The Jamie Oliver effect : the man, the food, the revolution
By the age of eight, Jamie Oliver was already cooking in his parents' pub and restaurant in Essex.
From Westminster Catering College, he went straight to the apron strings of Antonio Carluccio as his head pastry chef.
Spotted in the kitchens of "The River Cafe", Jamie's cheeky chappy image won him his own TV series, "The Naked Chef", by the tender age of 22.
A monster advertising deal with Sainsbury's was soon to follow, allowing Jamie and his mates - strewn through his series as effortlessly as he chucked herbs on his easy dishes - to come into our sitting rooms several times a night.
We watched him marry his sweetheart, become a father twice, and chewed our fingernails with Jools in "Jamie's School Dinners", willing him to come home more often.
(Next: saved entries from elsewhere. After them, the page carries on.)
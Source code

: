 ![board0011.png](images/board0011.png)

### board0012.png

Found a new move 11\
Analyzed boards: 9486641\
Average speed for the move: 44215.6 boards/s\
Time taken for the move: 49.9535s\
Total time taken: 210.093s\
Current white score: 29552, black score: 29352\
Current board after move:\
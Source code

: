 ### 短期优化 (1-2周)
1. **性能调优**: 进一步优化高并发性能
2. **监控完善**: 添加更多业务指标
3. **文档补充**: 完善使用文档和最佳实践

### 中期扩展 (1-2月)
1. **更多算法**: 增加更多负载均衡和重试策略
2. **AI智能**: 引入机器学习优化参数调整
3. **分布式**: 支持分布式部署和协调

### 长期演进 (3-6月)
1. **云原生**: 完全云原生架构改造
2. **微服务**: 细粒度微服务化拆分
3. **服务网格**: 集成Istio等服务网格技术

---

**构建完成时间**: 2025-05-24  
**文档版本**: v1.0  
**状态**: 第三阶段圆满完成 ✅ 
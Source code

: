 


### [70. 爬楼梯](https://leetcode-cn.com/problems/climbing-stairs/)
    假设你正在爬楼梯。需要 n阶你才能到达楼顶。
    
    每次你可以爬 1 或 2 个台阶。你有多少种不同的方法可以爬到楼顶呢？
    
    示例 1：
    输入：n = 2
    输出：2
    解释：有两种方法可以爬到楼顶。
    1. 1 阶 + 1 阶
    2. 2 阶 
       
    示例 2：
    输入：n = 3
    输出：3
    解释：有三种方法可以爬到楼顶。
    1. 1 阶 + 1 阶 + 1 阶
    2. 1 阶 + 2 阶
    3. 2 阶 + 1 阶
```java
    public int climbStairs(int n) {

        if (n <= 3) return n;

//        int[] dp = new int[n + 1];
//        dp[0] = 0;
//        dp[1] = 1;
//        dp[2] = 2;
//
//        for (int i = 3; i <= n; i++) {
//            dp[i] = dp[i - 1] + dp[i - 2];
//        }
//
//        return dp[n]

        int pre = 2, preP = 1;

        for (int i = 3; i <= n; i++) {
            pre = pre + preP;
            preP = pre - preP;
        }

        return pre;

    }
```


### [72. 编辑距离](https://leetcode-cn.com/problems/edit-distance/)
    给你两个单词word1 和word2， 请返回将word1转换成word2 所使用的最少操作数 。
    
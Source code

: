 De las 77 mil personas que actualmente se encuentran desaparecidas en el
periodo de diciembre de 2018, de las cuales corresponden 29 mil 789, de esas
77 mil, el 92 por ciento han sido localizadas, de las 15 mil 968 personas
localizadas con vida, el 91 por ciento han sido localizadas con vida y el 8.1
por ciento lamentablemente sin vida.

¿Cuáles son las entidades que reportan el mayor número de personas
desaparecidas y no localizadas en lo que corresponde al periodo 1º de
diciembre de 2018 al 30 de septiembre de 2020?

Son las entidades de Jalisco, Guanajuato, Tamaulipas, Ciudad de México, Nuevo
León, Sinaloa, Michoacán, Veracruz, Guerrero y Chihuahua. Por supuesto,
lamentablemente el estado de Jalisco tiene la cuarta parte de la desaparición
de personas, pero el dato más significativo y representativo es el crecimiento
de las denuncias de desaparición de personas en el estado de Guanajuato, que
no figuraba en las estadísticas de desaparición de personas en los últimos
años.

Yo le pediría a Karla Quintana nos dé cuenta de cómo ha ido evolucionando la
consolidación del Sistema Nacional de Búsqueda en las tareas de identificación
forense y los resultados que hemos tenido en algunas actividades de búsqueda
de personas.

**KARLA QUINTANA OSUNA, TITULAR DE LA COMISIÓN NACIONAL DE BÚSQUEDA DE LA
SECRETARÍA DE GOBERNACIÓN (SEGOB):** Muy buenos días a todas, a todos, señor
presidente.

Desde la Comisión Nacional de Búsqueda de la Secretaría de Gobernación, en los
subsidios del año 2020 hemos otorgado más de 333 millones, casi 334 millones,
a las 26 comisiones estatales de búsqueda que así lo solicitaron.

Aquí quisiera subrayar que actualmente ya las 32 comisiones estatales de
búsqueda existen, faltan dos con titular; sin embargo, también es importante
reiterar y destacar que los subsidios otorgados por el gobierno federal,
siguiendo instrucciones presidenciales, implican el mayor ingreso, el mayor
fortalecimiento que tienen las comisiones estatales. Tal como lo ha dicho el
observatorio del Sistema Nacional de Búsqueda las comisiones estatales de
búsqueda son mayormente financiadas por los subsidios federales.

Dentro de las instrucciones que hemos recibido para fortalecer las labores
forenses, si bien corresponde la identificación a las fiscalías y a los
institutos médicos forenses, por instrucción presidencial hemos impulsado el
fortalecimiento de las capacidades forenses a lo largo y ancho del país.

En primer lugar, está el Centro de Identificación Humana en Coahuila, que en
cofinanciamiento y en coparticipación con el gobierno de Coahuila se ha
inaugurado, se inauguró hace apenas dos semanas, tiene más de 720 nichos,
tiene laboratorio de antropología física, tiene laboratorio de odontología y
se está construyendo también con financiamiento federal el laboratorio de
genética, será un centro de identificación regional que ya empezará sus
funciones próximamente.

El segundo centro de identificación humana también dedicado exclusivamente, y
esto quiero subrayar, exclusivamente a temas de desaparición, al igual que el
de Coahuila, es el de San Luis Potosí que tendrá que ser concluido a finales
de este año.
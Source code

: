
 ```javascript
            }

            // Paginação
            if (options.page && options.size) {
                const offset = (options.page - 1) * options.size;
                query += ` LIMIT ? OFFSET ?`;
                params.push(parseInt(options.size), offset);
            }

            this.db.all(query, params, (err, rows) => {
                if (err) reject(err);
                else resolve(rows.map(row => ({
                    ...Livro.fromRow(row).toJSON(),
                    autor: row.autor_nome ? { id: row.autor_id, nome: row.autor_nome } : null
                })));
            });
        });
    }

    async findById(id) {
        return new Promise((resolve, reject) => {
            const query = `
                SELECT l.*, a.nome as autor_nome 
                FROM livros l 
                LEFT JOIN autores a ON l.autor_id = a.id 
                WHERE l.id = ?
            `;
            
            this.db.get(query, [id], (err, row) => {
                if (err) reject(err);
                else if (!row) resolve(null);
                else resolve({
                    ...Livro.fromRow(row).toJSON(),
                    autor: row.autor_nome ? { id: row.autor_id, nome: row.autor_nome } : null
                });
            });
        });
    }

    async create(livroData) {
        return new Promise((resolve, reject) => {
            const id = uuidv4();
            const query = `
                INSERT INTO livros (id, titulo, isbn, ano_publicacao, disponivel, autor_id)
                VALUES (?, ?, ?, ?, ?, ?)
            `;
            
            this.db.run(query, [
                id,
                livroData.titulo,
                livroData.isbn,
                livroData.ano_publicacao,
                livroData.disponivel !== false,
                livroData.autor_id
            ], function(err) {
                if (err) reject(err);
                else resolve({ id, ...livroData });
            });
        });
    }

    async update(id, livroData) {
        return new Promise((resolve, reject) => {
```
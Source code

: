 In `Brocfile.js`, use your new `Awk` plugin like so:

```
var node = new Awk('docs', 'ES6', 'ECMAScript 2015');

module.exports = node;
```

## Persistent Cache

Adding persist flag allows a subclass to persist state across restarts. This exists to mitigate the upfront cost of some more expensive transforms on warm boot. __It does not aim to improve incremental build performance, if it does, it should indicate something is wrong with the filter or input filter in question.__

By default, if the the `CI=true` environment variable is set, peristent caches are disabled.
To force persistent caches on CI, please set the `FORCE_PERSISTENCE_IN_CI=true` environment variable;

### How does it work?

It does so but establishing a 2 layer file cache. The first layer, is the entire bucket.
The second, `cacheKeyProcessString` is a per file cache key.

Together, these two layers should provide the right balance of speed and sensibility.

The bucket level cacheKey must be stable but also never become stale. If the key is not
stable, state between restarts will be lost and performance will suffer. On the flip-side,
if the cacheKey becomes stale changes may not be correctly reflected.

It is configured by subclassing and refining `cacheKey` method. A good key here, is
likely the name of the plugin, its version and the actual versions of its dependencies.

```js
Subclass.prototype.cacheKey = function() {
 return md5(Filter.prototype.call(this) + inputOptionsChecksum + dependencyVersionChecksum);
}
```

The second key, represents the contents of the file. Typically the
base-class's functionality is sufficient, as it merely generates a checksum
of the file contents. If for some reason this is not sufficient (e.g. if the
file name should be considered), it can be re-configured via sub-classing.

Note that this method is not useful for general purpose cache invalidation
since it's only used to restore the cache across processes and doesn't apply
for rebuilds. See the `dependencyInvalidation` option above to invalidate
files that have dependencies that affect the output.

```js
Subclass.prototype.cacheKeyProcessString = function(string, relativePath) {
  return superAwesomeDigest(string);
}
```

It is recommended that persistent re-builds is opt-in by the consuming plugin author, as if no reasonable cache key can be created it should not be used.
His latest campaign," Jamie's Fowl Dinners", highlights the animal welfare implications for chickens of our constant demand for cheap food.
The story of Jamie Oliver is the story of a culinary revolution. Speaking to people at the very heart of this revolution, from chefs and food stars to politicians and media commentators, Gilly Smith asks if it was Jamie who struck the match, or whether it was simply time to turn up the heat under a world finally ready to feed itself.